Appeal from a decision of the Workers’ Compensation Board, filed April 5,1983, which held that claimant’s injury arose out of and in the course of his employment. On Saturday, September 29, 1979, claimant was a line foreman for the employer. Claimant was not on duty on that date, but at approximately 10:15 a.m., he received a telephone request from another foreman to check on a report of a broken pole. After receiving the call, claimant dressed and prepared to go to the scene of the broken pole. On his way to a company car parked in his driveway, claimant stepped on a rake which came *909up and hit him in the mouth, causing the injury in question, a broken front tooth of an eight-point crown bridge.
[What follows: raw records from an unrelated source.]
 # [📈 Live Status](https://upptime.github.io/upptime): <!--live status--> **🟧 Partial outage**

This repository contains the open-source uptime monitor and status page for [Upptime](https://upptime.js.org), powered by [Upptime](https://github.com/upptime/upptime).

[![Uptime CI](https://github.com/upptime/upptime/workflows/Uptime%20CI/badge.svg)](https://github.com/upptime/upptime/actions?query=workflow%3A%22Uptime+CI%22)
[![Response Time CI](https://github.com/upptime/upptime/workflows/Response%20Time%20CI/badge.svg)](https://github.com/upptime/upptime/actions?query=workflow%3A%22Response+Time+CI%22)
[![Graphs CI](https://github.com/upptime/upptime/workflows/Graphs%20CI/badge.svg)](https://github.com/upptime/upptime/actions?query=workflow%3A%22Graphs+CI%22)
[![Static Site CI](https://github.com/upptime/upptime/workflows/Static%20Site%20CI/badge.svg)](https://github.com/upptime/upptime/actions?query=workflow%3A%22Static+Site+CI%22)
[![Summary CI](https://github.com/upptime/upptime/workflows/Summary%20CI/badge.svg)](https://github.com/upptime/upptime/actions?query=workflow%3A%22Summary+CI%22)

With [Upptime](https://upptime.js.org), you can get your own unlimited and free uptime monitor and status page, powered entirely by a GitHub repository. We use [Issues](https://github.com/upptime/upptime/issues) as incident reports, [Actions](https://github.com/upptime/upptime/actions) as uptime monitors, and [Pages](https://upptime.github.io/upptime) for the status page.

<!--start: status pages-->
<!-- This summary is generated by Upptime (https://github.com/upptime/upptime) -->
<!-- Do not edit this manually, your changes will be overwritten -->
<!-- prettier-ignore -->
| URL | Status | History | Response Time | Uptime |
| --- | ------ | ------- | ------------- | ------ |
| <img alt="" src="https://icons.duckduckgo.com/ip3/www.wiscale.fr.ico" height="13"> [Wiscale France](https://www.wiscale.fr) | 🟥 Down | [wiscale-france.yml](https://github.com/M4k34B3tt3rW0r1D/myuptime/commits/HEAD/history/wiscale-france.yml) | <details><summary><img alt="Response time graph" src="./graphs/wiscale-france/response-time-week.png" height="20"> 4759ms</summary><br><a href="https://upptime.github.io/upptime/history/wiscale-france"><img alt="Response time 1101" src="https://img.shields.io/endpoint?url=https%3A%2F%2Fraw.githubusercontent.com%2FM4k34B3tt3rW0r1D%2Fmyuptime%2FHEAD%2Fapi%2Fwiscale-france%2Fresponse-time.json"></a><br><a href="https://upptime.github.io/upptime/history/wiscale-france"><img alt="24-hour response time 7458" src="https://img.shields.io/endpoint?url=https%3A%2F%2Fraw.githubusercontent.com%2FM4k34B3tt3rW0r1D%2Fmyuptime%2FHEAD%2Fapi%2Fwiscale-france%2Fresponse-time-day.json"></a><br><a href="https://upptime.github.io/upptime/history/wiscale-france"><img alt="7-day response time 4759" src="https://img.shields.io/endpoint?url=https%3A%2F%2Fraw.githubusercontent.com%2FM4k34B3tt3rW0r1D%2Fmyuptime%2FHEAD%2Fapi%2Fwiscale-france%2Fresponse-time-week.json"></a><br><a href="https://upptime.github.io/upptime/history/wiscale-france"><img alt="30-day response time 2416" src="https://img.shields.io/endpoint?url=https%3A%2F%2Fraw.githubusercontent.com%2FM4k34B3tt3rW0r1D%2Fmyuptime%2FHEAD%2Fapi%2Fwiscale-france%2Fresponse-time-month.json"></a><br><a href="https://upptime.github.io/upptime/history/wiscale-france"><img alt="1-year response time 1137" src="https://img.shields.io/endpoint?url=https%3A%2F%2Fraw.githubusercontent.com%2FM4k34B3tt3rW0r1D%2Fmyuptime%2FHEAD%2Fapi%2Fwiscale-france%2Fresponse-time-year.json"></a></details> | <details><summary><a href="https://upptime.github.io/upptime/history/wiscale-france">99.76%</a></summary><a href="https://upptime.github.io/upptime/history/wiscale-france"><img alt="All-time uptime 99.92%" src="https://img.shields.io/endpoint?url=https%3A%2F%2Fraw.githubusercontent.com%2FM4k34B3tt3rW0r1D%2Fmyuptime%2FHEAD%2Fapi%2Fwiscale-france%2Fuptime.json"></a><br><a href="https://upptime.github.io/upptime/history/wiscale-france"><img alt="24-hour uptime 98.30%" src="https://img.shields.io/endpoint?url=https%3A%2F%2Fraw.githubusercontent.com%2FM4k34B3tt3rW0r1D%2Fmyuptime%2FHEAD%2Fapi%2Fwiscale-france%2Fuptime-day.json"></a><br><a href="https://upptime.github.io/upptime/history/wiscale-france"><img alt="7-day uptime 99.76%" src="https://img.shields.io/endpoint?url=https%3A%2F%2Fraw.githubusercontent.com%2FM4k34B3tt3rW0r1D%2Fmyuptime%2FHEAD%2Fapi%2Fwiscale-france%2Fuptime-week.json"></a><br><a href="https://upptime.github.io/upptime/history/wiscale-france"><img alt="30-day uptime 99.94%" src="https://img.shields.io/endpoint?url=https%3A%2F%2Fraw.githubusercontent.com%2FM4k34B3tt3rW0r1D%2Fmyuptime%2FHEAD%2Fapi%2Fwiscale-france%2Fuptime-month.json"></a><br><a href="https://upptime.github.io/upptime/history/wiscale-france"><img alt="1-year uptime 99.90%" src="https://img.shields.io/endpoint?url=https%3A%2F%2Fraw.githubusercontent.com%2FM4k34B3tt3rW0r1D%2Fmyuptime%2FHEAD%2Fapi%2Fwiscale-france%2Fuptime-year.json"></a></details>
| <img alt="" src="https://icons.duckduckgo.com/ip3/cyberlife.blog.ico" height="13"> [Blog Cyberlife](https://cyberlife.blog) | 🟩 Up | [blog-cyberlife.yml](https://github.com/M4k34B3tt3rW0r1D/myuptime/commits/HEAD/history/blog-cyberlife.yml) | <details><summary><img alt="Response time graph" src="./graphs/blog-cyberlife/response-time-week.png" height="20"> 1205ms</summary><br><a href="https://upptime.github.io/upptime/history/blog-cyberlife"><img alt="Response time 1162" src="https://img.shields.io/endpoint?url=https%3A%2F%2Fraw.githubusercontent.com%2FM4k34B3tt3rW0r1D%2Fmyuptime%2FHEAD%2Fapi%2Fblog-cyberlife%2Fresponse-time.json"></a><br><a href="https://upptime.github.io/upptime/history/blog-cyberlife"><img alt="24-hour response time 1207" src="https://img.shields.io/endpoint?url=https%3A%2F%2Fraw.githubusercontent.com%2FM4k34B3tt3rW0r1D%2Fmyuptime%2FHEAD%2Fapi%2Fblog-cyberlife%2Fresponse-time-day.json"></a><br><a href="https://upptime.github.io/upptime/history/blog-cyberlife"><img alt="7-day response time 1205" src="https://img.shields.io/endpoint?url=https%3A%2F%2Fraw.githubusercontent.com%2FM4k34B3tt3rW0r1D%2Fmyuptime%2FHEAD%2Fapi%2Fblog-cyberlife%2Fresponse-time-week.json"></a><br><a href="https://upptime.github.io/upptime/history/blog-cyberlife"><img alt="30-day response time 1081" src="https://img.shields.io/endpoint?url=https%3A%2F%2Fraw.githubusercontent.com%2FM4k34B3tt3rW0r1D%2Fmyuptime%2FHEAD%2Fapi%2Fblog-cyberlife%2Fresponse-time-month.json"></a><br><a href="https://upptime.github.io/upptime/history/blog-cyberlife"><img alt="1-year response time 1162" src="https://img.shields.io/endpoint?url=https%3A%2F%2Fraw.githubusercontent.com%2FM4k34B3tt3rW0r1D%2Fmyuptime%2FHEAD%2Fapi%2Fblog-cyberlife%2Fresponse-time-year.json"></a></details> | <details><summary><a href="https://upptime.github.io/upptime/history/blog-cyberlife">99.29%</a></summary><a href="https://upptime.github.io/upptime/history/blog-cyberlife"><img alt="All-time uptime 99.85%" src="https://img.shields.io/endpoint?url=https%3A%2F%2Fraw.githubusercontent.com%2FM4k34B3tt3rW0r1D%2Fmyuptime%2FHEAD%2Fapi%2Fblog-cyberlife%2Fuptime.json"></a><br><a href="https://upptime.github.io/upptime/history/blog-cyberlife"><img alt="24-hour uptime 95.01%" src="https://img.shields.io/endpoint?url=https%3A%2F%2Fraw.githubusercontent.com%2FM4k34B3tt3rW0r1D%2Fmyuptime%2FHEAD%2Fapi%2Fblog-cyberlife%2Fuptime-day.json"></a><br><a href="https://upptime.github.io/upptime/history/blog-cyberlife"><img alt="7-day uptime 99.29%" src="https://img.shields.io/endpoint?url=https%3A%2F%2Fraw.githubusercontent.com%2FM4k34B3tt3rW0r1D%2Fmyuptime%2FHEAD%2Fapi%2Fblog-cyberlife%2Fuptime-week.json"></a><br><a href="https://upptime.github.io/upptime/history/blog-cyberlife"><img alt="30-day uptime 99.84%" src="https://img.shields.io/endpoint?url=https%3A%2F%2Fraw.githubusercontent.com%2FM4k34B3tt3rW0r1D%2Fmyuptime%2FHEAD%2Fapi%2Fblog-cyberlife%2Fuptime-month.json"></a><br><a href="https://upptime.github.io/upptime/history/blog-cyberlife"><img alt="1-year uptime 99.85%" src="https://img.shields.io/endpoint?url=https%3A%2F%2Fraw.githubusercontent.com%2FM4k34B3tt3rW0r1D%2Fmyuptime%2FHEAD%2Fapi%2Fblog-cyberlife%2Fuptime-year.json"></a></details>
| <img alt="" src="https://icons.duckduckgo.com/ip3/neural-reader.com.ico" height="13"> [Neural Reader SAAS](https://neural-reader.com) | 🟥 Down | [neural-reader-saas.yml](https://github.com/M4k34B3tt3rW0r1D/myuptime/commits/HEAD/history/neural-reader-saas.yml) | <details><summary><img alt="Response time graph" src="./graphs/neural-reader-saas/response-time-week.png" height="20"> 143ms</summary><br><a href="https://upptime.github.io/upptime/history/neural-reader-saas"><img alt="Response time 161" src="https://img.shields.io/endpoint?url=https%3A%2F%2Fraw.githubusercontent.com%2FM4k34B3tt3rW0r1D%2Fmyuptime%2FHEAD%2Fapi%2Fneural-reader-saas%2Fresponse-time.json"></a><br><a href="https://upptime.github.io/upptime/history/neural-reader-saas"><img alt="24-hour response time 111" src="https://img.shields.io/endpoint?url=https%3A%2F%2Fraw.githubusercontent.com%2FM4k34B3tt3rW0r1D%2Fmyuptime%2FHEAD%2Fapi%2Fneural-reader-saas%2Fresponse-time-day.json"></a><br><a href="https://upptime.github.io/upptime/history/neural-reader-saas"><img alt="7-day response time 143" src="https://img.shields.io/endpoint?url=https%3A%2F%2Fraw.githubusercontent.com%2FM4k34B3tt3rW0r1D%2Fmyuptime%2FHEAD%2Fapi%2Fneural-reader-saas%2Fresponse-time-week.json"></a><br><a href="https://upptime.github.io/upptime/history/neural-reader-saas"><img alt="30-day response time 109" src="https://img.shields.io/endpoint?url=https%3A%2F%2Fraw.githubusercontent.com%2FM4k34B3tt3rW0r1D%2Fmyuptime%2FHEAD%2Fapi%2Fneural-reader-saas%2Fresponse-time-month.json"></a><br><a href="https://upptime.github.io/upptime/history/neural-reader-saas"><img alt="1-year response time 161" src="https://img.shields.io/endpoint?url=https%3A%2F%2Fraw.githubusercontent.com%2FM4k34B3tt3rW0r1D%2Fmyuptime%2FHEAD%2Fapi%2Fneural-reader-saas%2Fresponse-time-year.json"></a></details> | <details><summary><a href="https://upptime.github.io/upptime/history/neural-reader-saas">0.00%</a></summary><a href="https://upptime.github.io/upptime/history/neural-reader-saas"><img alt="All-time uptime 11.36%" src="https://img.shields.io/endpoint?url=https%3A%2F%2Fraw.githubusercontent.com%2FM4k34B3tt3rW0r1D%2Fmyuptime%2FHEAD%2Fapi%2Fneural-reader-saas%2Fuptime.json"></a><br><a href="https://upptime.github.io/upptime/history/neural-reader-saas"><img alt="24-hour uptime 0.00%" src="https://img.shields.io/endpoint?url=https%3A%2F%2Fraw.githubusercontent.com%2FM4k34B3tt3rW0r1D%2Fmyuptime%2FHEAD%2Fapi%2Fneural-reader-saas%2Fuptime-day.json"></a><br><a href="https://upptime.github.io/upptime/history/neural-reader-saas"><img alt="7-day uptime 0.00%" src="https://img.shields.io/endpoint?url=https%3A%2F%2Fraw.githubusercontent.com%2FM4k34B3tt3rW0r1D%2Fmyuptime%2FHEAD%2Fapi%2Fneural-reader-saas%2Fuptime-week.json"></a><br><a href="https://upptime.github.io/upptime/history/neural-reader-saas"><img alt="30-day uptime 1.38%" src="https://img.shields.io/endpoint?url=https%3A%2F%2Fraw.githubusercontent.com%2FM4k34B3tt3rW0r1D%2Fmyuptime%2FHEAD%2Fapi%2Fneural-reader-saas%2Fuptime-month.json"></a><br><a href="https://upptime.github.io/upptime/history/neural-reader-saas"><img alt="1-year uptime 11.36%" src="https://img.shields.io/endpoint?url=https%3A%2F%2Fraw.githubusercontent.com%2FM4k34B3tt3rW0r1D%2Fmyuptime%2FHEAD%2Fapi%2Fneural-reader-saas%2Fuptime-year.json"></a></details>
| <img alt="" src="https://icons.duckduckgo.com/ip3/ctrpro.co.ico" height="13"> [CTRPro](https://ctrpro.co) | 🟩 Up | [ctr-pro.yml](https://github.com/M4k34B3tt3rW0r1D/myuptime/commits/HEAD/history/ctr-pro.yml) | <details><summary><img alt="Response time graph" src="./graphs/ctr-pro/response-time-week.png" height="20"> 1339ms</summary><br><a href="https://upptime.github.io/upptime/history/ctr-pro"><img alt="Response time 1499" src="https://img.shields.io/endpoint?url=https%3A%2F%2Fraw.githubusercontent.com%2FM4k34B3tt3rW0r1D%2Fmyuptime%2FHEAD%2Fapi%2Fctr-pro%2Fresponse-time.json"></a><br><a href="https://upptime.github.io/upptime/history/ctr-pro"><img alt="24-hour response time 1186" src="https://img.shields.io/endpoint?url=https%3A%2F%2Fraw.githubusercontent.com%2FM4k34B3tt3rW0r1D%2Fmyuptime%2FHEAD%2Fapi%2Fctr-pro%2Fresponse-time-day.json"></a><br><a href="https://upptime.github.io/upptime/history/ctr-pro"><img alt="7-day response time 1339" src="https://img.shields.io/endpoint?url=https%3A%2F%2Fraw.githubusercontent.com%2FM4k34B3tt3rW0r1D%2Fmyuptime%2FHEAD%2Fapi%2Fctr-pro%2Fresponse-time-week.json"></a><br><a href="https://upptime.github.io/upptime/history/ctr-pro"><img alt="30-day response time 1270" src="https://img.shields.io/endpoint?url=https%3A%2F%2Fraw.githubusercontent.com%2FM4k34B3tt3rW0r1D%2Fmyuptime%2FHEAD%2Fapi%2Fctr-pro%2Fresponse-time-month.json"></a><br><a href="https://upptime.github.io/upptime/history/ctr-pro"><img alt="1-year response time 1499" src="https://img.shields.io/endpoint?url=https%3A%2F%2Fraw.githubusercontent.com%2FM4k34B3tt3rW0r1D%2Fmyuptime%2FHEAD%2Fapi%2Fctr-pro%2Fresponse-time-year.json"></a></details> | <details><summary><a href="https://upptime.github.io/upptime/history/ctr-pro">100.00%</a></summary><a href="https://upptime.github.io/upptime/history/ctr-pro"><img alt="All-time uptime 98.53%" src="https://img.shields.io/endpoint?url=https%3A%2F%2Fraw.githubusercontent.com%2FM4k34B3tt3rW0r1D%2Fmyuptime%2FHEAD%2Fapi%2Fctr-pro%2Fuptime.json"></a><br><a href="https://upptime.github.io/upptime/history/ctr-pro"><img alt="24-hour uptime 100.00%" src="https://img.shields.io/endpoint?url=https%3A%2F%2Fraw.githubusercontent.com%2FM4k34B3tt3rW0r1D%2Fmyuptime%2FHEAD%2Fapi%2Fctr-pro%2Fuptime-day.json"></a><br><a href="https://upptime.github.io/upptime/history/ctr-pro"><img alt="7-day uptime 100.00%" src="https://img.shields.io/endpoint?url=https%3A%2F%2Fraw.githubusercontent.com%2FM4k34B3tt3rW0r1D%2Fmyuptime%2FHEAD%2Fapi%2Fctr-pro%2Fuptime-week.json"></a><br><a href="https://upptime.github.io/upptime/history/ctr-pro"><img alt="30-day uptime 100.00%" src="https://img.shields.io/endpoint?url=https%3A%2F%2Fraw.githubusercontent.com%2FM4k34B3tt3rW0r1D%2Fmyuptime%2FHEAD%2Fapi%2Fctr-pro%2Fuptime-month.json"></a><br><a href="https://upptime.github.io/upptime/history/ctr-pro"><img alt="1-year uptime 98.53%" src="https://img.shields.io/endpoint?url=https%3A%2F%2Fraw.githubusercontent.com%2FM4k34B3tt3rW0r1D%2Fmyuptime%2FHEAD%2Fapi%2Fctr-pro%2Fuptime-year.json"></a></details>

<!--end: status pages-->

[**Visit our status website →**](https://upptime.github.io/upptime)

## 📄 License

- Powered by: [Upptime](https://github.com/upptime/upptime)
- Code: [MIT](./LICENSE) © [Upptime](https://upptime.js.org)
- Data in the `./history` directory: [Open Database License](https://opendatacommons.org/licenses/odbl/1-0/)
Claimant continued in his assignment, inspecting and supervising the replacement of the broken pole. Claimant was paid by the employer for the period from 10:15 a.m. until 2:15 p.m., when he completed the assignment. Based upon the above undisputed facts, the board found that claimant sustained an injury that arose out of and in the course of his employment. The employer contends that, as a matter of law, claimant’s injury did not arise out of and in the course of his employment. We are unable to agree with this contention. Although the general rule is that risks of travel to and from work are not incidents of employment, “an exception exists for employees directed to perform a ‘special errand’ or service for their employer” (Matter of Junium v Bazzini Co., 86 AD2d 690). In our opinion, the board’s finding that claimant’s injury arose out of and in the course of his employment is supported by substantial evidence and should, therefore, be affirmed (see Matter of Eaton v Webster Motors, 265 App Div 1025, affd 291 NY 699). Decision affirmed, with costs to the Workers’ Compensation Board. Mahoney, P. J., Kane, Casey, Weiss and Levine, JJ. concur.